When a line below contains the word "satu", copy that line.
#####
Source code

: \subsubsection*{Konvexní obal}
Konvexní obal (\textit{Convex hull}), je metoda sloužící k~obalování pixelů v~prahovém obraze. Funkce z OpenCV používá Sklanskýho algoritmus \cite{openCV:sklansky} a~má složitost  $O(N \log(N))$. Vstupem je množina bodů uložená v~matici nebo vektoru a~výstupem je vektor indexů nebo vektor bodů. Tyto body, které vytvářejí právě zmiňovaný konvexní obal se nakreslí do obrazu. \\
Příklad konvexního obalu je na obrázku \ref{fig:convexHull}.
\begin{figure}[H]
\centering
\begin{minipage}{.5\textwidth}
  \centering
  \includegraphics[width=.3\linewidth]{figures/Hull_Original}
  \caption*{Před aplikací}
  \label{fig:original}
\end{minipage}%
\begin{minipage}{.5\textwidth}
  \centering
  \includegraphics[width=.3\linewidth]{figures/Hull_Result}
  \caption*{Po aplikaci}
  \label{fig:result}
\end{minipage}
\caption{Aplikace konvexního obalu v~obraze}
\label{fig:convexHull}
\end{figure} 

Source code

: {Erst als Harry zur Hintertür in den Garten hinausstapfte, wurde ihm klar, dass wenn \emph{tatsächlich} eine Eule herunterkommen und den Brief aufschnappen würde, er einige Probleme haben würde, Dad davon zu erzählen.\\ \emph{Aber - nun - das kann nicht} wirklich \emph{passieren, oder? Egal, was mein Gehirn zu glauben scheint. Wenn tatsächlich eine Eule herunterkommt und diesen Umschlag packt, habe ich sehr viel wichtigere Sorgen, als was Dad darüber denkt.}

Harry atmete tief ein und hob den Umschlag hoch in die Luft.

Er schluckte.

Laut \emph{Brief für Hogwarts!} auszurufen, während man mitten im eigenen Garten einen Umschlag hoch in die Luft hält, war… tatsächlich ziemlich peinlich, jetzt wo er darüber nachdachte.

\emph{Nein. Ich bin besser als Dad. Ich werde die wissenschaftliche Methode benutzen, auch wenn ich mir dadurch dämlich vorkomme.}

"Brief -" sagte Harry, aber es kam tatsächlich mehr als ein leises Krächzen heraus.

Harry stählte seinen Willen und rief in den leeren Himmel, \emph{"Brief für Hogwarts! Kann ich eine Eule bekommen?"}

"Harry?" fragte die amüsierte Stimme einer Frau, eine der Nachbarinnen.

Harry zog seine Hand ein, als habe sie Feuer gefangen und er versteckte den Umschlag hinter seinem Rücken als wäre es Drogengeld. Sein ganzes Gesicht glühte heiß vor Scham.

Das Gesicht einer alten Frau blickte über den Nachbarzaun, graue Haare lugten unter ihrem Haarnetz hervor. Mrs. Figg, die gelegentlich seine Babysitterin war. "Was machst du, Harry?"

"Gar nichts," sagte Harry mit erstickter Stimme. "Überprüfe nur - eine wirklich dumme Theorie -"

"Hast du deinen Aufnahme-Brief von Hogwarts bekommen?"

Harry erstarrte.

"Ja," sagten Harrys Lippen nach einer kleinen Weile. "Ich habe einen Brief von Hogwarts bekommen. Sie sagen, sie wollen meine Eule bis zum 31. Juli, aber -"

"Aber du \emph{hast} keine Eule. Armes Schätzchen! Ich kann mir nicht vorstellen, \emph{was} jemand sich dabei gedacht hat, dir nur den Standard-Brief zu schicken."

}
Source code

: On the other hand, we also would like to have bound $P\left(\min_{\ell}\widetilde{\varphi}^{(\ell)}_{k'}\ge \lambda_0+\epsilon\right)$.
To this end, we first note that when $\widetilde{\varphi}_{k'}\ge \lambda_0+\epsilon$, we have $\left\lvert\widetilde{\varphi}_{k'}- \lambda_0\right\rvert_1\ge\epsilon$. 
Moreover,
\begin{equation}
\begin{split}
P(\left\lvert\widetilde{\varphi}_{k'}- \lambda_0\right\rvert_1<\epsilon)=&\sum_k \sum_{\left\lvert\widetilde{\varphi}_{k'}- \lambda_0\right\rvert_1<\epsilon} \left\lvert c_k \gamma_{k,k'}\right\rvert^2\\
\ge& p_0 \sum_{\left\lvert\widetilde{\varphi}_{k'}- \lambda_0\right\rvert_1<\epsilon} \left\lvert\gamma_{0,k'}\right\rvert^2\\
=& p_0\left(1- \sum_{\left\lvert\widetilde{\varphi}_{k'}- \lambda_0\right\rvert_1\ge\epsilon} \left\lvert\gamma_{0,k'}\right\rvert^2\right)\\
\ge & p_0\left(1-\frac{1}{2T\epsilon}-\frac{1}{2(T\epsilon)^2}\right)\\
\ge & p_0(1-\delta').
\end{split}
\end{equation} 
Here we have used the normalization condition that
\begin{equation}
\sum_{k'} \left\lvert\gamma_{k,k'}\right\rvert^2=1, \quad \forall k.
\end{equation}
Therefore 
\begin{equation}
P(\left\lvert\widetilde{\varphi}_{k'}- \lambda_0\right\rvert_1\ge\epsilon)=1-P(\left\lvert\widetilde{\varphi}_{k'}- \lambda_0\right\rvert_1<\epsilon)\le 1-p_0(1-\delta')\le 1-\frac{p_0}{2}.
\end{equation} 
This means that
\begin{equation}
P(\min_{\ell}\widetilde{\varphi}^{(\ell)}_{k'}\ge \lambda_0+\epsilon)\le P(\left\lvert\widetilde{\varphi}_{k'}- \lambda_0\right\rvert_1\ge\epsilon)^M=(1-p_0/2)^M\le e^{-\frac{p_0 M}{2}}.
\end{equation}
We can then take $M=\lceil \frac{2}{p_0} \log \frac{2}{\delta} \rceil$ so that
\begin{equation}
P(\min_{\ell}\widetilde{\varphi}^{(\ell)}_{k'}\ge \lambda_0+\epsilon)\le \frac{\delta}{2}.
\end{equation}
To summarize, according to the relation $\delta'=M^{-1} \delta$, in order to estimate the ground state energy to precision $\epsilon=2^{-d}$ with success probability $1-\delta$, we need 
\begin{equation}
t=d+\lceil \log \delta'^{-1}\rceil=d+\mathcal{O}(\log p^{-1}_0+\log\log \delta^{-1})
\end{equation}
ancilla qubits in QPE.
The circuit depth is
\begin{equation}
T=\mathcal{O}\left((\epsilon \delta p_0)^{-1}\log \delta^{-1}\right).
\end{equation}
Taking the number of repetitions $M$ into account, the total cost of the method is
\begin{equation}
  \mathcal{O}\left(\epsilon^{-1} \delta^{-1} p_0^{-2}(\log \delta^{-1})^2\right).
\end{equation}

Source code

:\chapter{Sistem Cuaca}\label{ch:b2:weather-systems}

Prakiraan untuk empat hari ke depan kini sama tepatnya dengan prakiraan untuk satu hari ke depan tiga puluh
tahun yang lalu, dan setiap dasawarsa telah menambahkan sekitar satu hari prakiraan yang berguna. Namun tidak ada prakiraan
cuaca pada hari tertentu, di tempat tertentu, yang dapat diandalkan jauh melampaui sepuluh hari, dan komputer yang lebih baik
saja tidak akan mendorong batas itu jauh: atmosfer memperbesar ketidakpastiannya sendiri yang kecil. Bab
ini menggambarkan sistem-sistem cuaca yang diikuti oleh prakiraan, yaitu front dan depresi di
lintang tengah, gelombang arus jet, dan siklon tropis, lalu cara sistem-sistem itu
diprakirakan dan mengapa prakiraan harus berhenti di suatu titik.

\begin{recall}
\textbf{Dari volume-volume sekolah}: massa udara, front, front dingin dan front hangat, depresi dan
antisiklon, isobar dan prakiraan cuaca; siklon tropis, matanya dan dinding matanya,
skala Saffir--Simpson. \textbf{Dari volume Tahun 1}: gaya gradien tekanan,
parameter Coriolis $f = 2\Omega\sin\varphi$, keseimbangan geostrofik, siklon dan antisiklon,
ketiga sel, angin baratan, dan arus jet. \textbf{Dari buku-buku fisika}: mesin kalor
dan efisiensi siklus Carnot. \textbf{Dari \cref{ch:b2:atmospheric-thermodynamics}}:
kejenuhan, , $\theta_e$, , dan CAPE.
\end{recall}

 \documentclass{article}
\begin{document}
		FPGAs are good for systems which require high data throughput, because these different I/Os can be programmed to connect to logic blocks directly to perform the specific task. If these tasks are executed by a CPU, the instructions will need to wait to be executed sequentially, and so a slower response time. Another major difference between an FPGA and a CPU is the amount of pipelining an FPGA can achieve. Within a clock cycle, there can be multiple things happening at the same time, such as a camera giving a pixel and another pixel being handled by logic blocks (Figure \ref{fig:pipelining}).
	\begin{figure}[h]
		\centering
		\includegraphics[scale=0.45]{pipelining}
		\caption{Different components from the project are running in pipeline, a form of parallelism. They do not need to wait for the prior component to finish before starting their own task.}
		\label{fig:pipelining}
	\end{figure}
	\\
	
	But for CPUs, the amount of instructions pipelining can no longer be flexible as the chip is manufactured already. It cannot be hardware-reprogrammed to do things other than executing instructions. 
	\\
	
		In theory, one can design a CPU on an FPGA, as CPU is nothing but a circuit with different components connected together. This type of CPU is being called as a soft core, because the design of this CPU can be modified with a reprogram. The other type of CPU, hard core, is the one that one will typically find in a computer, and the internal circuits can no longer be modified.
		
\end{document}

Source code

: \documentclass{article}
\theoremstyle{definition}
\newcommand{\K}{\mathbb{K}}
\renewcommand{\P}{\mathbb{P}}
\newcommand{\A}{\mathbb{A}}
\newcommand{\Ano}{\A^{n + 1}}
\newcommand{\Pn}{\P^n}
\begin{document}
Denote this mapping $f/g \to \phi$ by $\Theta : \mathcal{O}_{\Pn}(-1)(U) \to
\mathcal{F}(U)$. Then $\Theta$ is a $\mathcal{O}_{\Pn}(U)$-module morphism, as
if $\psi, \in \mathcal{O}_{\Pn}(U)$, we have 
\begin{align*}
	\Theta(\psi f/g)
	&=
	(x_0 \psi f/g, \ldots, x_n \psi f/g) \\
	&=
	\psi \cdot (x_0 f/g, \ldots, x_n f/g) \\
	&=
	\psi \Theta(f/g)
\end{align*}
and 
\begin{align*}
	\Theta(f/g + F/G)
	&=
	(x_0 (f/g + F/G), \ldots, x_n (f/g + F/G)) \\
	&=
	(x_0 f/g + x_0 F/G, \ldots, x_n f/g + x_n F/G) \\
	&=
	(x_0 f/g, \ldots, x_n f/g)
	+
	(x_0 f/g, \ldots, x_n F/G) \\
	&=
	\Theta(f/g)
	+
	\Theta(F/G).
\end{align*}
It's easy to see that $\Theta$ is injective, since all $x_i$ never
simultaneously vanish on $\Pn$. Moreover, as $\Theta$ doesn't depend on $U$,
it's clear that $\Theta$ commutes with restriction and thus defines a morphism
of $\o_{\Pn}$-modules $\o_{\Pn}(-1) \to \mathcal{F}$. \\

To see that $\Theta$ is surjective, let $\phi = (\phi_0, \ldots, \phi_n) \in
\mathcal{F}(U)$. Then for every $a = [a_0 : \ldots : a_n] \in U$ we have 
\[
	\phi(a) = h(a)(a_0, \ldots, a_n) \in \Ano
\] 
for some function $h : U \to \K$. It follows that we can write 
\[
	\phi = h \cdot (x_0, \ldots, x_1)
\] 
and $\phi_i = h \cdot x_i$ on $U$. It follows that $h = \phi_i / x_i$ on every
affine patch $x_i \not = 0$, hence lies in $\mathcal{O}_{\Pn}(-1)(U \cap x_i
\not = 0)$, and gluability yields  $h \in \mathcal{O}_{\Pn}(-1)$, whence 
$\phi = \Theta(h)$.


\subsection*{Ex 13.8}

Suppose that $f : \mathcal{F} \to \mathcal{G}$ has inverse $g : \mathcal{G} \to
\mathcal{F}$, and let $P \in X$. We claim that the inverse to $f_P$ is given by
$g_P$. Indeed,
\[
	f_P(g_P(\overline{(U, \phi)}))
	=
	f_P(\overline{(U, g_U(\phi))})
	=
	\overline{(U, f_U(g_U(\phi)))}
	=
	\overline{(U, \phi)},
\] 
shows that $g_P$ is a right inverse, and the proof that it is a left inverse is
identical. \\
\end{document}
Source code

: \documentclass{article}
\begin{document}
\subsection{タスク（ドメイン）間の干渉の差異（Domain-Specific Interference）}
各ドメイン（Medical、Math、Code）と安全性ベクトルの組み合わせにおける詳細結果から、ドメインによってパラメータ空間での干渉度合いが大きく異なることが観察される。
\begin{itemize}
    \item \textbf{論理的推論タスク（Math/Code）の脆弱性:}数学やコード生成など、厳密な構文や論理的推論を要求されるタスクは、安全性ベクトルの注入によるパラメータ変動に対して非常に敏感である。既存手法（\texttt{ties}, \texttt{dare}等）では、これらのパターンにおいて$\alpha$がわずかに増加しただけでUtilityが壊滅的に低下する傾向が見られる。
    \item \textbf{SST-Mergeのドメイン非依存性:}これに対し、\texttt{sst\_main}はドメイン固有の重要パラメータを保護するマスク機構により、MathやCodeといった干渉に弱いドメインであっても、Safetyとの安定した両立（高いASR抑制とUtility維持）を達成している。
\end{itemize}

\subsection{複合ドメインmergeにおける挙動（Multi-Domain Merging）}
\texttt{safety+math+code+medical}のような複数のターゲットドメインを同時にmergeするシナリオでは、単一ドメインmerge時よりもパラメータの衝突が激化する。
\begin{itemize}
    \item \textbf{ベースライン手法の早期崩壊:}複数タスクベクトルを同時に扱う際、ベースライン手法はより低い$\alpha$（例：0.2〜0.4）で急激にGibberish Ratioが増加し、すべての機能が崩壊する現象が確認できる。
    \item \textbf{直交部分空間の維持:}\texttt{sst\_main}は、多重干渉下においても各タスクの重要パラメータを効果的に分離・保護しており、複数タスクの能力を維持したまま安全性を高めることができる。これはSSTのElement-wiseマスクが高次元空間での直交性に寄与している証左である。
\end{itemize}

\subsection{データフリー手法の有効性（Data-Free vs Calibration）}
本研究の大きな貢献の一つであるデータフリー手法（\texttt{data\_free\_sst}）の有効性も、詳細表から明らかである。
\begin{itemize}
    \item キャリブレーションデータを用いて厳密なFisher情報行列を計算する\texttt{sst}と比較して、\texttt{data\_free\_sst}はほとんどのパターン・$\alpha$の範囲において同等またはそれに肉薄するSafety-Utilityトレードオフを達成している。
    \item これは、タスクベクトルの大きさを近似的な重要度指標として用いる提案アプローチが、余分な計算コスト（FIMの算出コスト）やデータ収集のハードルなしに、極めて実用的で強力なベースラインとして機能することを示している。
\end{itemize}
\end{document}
#####
▸ **Result below**
Prakiraan untuk empat hari ke depan kini sama tepatnya dengan prakiraan untuk satu hari ke depan tiga puluh
tahun yang lalu, dan setiap dasawarsa telah menambahkan sekitar satu hari prakiraan yang berguna. Namun tidak ada prakiraan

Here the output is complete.